Purtroppo, appena dopo la conclusione della registrazione del disco, Ljungström e Larsson lasciano il gruppo all'improvviso per divergenze artistiche che non verranno mai chiarite. La formazione si ritrova spezzata con un tour pressante e per l'occasione vengono reclutati Niclas Engelin e Peter Iwers per ricoprire i posti mancanti. Finito il tour, Engelin in maniera amichevole sceglie di non proseguire con il gruppo ma di concentrarsi sul proprio progetto melodic-death-metal personale, i Gardenian, con cui inciderà alcuni discreti dischi rimasti nell'underground. Teniamo a mente il nome Engelin perché lo reincontreremo più volte in futuro. Per il momento, comunque, il suo posto viene definitivamente preso da Gelotte, che decide di passare dalla batteria alla chitarra, mentre come nuovo batterista viene reclutato il portentoso Daniel Svensson, che si era fatto un nome nell'underground perché con i suoi Sacrilege aveva per breve tempo cercato di tenere in vita il suono degli At The Gates.

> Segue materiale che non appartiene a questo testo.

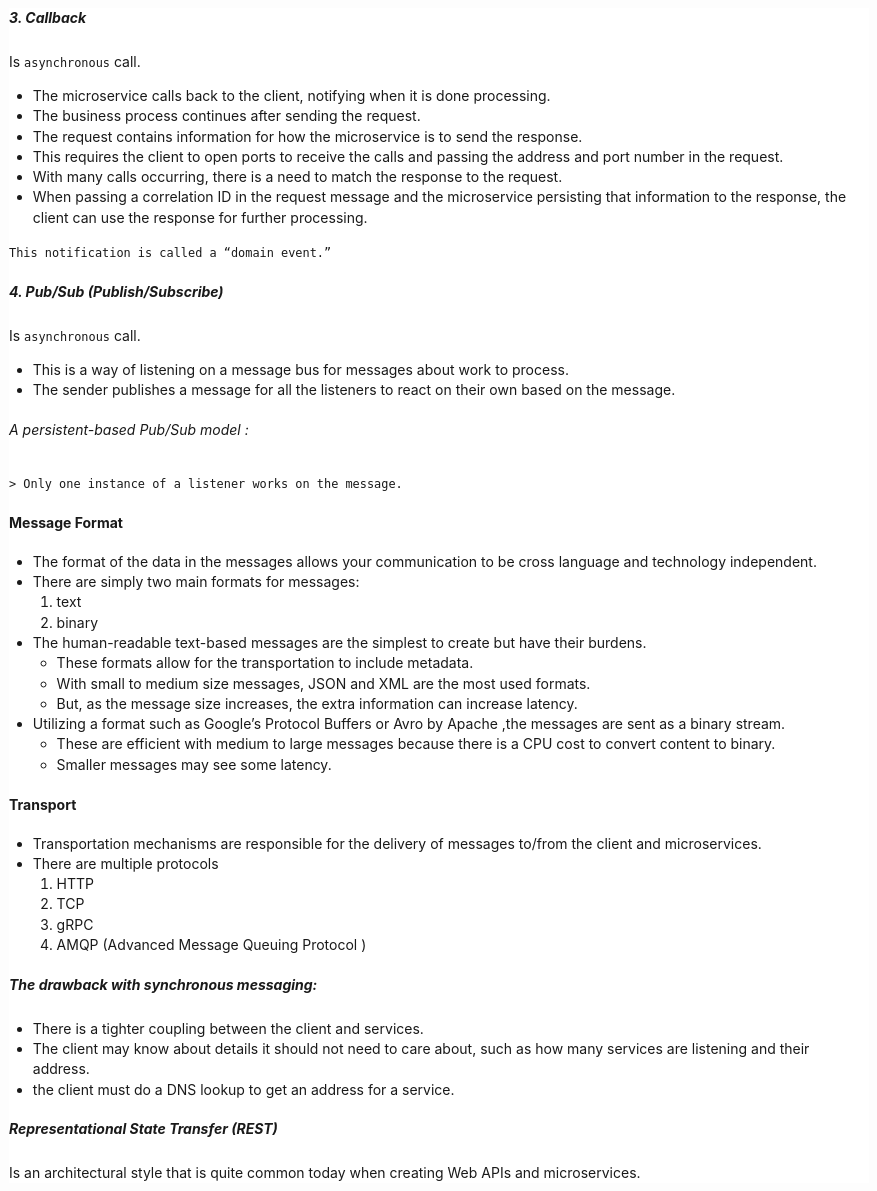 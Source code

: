 ##### 3. Callback
Is <code>asynchronous</code> call.
+ The microservice calls back to the client, notifying when it is done processing.
+ The business process continues after sending the request. 
+ The request contains information for how the microservice is to send the response. 
+ This requires the client to open ports to receive the calls and passing the  address and port number in the request.
+ With many calls occurring, there is a need to match the response to the request. 
+ When passing a correlation ID in the request message and the microservice persisting that information to the response, the client can use the response for further processing.

<code>This notification is called a “domain event.”</code>

##### 4. Pub/Sub (Publish/Subscribe)
Is <code>asynchronous</code> call.
+ This is a way of listening on a message bus for messages about work to process.
+ The sender publishes a message for all the listeners to react on their own based on the message. 
###### A persistent-based Pub/Sub model :
    > Only one instance of a listener works on the message.

#### Message Format
+ The format of the data in the messages allows your communication to be cross language and technology independent.
+ There are simply two main formats for messages:
    1. text
    2. binary
+ The human-readable text-based messages are the simplest to create but have their burdens. 
    + These formats allow for the transportation to include metadata. 
    + With small to medium size messages, JSON and XML are the most used formats.
    + But, as the message size increases, the extra information can increase latency.
+ Utilizing a format such as Google’s Protocol Buffers or Avro by Apache ,the messages are sent as a binary stream. 
    + These are efficient with medium to large messages because there is a CPU cost to convert content to binary.
    + Smaller messages may see some latency.

#### Transport 
+ Transportation mechanisms are responsible for the delivery of messages to/from the client and microservices. 
+ There are multiple protocols 
    1. HTTP
    2. TCP
    3. gRPC
    4. AMQP (Advanced Message Queuing Protocol )

##### The drawback with synchronous messaging:
+ There is a tighter coupling between the client and services.
+ The client may know about details it should not need to care about, such as how many services are listening and their address. 
+ the client must do a DNS lookup to get an address for a service.

##### Representational State Transfer (REST) 
Is an architectural style that is quite common today when creating Web APIs and microservices.
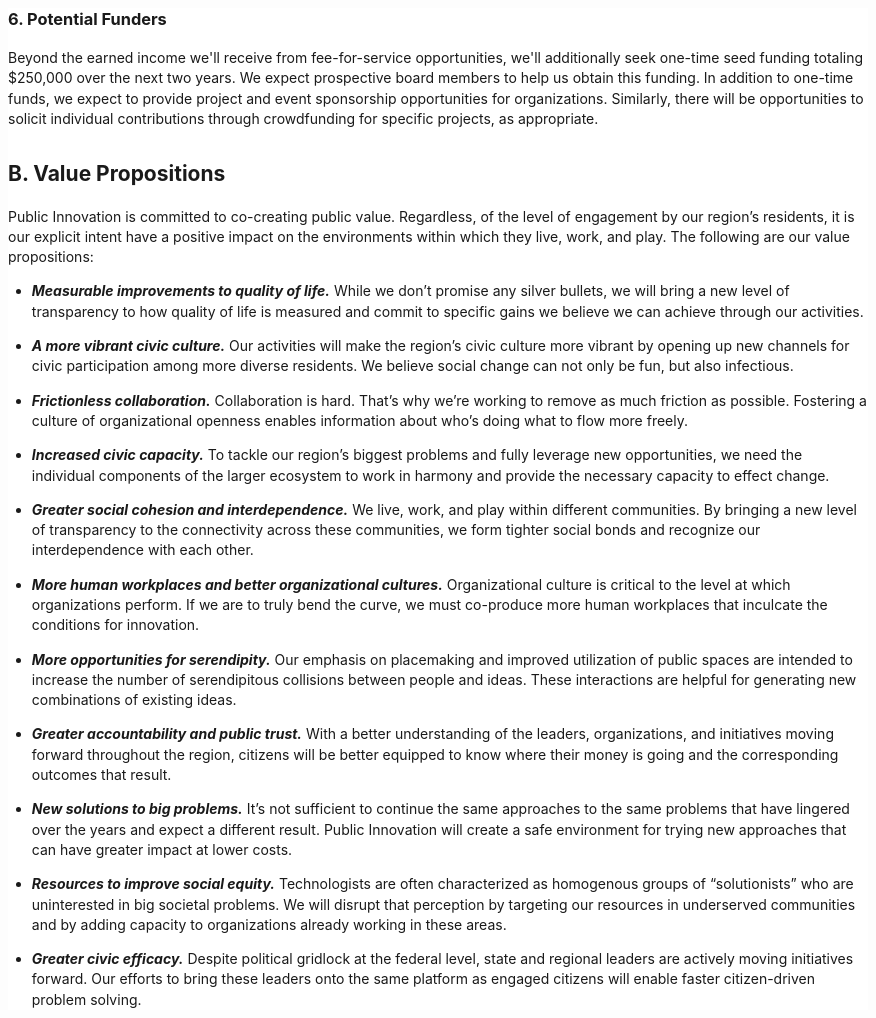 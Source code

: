 ### 6. Potential Funders

Beyond the earned income we'll receive from fee-for-service opportunities, we'll additionally seek one-time seed funding totaling $250,000 over the next two years. We expect prospective board members to help us obtain this funding. In addition to one-time funds, we expect to provide project and event sponsorship opportunities for organizations. Similarly, there will be opportunities to solicit individual contributions through crowdfunding for specific projects, as appropriate.

## B. Value Propositions

Public Innovation is committed to co-creating public value. Regardless, of the level of engagement by our region’s residents, it is our explicit intent have a positive impact on the environments within which they live, work, and play. The following are our value propositions:

- **_Measurable improvements to quality of life._** While we don’t promise any silver bullets, we will bring a new level of transparency to how quality of life is measured and commit to specific gains we believe we can achieve through our activities.

- **_A more vibrant civic culture._** Our activities will make the region’s civic culture more vibrant by opening up new channels for civic participation among more diverse residents. We believe social change can not only be fun, but also infectious.

- **_Frictionless collaboration._** Collaboration is hard. That’s why we’re working to remove as much friction as possible. Fostering a culture of organizational openness enables information about who’s doing what to flow more freely.

- **_Increased civic capacity._** To tackle our region’s biggest problems and fully leverage new opportunities, we need the individual components of the larger ecosystem to work in harmony and provide the necessary capacity to effect change.

- **_Greater social cohesion and interdependence._** We live, work, and play within different communities. By bringing a new level of transparency to the connectivity across these communities, we form tighter social bonds and recognize our interdependence with each other.

- **_More human workplaces and better organizational cultures._** Organizational culture is critical to the level at which organizations perform. If we are to truly bend the curve, we must co-produce more human workplaces that inculcate the conditions for innovation.

- **_More opportunities for serendipity._** Our emphasis on placemaking and improved utilization of public spaces are intended to increase the number of serendipitous collisions between people and ideas. These interactions are helpful for generating new combinations of existing ideas. 

- **_Greater accountability and public trust._** With a better understanding of the leaders, organizations, and initiatives moving forward throughout the region, citizens will be better equipped to know where their money is going and the corresponding outcomes that result.

- **_New solutions to big problems._** It’s not sufficient to continue the same approaches to the same problems that have lingered over the years and expect a different result. Public Innovation will create a safe environment for trying new approaches that can have greater impact at lower costs. 

- **_Resources to improve social equity._** Technologists are often characterized as homogenous groups of “solutionists” who are uninterested in big societal problems. We will disrupt that perception by targeting our resources in underserved communities and by adding capacity to organizations already working in these areas.

- **_Greater civic efficacy._** Despite political gridlock at the federal level, state and regional leaders are actively moving initiatives forward. Our efforts to bring these leaders onto the same platform as engaged citizens will enable faster citizen-driven problem solving.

Nel 1999 in Colony il suono degli In Flames pone maggiore enfasi sull'impatto, sui virtuosismi (Gelotte vuole mostrare la sua tecnica) e sulla potenza. A risaltare è soprattutto la produzione pulita e curata, che esalta al massimo la dose massiccia di riff taglienti, assoli al cardiopalma, power-chords strepitosi, che gli svedesi con consapevolezza e grande ispirazione sfornano a iosa, quasi come un fan-service. Chi ne trae maggior giovamento è soprattutto Fridén, che sfodera un growl straziante e potentissimo come mai si era mai sentito e come mai più riuscirà a replicare. Una soluzione che deve molto anche alla produzione, come in “Ordinary Story”, dove il suo canto suona tanto delicato quanto ritoccato. Ma a essere valorizzato è anche l'assalto della batteria di Svensson: potente, veloce, precisa e ricca di combinazioni intriganti, rende alla perfezione con l'azzeccatissima scelta di produzione degli Studio Fredman. Le atmosfere sono leggermente oscure, merito anche degli inserti di hammond. Non è un album disperato o angosciante, se non in alcuni frangenti; piuttosto è tendenzialmente drammatico, sempre aggressivo, ma melodico.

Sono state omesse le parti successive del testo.